Chicago Bridge and Iron (CBI) is in the engineering and construction business with customers in the energy and natural resources business. At first glance, the company looks inexpensive, selling at a PE of 11 times 2009 earnings estimates and only 2/3 of sales.

As is frequently the case, there is a 'but.' On 15 July, CBI pre-announced their 2nd quarter earnings. They will be taking a $317 million, or $2.38 per share, pre-tax charge to cover costs related to two ongoing construction projects in the UK. That charge is expected to cover the projects through completion. The problems stemmed from unusual weather conditions and labor issues with subcontractors. They are taking steps to reduce risk in projects going forward. Without the problems on these two projects, the CEO stated they would have beat estimates.

The company isn't in any danger of going out of business; there's plenty of net cash on the books. However, the charge off did trigger some covenants on their credit lines. They are negotiating with the creditors and those talks were reported to be going well.

I followed vanmeerten's advice and took a look at the CBI opinion on Barchart.com, nearly every indicator was a sell.
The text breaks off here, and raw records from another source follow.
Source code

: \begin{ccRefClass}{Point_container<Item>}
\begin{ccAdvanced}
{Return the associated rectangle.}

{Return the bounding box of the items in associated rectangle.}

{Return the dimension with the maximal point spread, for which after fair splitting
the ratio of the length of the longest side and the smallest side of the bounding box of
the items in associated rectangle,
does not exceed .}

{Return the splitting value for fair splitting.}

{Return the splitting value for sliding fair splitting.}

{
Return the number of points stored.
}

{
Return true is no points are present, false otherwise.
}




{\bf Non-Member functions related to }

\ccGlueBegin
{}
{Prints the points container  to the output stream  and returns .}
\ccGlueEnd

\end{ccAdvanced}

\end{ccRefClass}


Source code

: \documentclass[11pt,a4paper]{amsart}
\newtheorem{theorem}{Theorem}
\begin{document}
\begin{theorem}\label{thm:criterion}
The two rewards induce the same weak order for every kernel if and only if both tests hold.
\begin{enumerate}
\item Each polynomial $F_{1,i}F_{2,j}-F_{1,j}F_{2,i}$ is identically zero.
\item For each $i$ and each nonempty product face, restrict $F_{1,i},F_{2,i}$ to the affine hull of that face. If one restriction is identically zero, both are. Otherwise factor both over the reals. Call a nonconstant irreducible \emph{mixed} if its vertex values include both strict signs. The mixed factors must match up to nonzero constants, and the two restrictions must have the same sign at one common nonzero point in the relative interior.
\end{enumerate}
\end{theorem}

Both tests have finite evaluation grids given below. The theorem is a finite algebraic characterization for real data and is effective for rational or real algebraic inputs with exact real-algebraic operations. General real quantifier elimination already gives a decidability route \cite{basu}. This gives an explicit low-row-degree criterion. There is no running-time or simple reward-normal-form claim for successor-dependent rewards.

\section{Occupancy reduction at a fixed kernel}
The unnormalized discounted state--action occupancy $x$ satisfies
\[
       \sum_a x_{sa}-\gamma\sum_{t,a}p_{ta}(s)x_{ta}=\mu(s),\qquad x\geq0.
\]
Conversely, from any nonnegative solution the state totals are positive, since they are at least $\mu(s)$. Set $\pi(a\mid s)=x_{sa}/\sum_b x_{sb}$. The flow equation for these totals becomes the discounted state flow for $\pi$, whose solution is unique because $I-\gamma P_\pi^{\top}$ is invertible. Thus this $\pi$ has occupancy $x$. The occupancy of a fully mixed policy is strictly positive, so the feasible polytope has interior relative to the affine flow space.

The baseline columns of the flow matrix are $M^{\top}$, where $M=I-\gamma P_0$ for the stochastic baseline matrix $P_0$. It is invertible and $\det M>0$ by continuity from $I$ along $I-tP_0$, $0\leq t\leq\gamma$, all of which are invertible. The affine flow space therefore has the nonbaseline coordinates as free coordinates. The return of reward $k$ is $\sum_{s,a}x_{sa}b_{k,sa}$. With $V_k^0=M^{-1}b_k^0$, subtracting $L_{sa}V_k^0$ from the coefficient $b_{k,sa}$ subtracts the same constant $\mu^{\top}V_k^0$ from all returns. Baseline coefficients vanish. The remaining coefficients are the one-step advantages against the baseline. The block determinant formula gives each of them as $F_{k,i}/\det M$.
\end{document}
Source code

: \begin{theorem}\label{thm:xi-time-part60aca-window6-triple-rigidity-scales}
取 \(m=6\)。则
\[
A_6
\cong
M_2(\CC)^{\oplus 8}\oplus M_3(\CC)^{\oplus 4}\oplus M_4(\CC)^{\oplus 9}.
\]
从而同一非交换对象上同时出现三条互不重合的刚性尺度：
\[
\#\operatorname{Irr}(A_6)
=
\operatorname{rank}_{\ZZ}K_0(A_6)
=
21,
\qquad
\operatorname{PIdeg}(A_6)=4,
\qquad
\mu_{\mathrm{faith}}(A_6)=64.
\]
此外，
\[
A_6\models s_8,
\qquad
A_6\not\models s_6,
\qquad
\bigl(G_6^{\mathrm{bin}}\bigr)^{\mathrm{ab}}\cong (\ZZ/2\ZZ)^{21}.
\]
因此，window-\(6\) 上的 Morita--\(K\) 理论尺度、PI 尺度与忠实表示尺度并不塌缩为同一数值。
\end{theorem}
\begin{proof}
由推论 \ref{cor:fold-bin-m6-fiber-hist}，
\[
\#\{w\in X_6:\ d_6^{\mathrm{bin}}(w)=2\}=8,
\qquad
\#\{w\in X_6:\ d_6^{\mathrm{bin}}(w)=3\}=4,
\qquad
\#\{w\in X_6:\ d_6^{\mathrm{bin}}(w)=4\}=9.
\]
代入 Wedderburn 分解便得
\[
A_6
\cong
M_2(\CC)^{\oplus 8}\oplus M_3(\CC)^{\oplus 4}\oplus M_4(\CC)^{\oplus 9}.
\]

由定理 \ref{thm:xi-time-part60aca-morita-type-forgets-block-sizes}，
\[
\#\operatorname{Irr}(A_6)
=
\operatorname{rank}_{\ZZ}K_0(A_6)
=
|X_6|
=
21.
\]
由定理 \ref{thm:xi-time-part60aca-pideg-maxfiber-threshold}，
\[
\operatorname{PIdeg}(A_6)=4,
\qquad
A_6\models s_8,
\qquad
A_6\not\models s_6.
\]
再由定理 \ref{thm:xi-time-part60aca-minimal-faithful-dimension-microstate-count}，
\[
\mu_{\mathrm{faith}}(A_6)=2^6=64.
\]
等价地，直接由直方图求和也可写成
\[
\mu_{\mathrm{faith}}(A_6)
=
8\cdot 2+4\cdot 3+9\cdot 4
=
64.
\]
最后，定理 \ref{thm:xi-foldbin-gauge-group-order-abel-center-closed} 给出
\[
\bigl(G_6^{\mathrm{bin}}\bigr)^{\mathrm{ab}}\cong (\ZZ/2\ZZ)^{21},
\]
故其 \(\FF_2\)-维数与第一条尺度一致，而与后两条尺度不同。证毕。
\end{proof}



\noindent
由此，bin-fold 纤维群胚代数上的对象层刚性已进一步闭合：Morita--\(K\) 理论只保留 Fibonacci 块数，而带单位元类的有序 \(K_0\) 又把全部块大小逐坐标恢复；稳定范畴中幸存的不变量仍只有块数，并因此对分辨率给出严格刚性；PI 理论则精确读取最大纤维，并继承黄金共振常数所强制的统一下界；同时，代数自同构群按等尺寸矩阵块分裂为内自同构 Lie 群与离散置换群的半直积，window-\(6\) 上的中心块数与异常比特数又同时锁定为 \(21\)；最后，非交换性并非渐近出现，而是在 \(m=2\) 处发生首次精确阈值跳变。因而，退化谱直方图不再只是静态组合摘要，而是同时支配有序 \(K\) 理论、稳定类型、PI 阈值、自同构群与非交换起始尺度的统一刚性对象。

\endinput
Foster Wheeler (FWLT), with a similar business profile, trades at 13 times 2009 estimates. That PE premium seems justified based on a higher projected growth rate. On a one-year chart, CBI and FWLT traded nearly in tandem until late April, probably CBI's last earnings report. They then tracked in parallel until mid-July where CBI took another drop corresponding to the pre-announcement call.

This one is a tough call. I think energy and natural resources infrastructure still has some life left, although the easy money's probably already been made. CBI does have a couple of recent, significant contract announcements. The two problem projects in the UK along with recent market weakness have CBI trading at an attractive valuation. If the most recent charge really is the last write down associated with the UK projects, the company should close the gap with its peers. It would need to tack on about 12% to get back in lock-step with FWLT. However, I'm not sure the stock price is fully discounting the problem projects. CBI's recent earnings report history isn't stellar, Yahoo finance shows they've missed estimates three of the last four reports.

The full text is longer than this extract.